[Task requirements] Check each line of the records below and collect those that include the word "specified".

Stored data
[Start of section]
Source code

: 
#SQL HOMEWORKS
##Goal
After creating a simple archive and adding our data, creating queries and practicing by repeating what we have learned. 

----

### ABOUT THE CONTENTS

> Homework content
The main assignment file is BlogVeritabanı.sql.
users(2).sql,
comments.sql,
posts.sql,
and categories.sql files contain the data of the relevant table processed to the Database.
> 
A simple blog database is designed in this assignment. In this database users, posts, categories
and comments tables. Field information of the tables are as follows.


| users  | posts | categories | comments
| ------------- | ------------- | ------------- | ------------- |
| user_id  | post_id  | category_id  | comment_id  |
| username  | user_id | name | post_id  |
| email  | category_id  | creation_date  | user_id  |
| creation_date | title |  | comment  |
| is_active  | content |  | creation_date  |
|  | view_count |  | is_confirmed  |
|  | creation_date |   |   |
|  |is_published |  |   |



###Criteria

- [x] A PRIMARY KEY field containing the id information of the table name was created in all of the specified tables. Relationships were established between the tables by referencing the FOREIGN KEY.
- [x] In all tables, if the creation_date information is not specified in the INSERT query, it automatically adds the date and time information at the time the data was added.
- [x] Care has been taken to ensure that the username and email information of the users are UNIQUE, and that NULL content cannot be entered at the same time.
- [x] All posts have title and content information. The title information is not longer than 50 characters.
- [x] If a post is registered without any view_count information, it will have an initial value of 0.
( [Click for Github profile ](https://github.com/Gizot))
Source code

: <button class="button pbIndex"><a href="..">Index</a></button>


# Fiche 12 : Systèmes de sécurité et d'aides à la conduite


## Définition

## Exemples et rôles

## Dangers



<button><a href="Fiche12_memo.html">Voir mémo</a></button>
[End of section]
[Exercise response]
- [x] A PRIMARY KEY field containing the id information of the table name was created in all of the specified tables. Relationships were established between the tables by referencing the FOREIGN KEY.
- [x] In all tables, if the creation_date information is not specified in the INSERT query, it automatically adds the date and time information at the time the data was added.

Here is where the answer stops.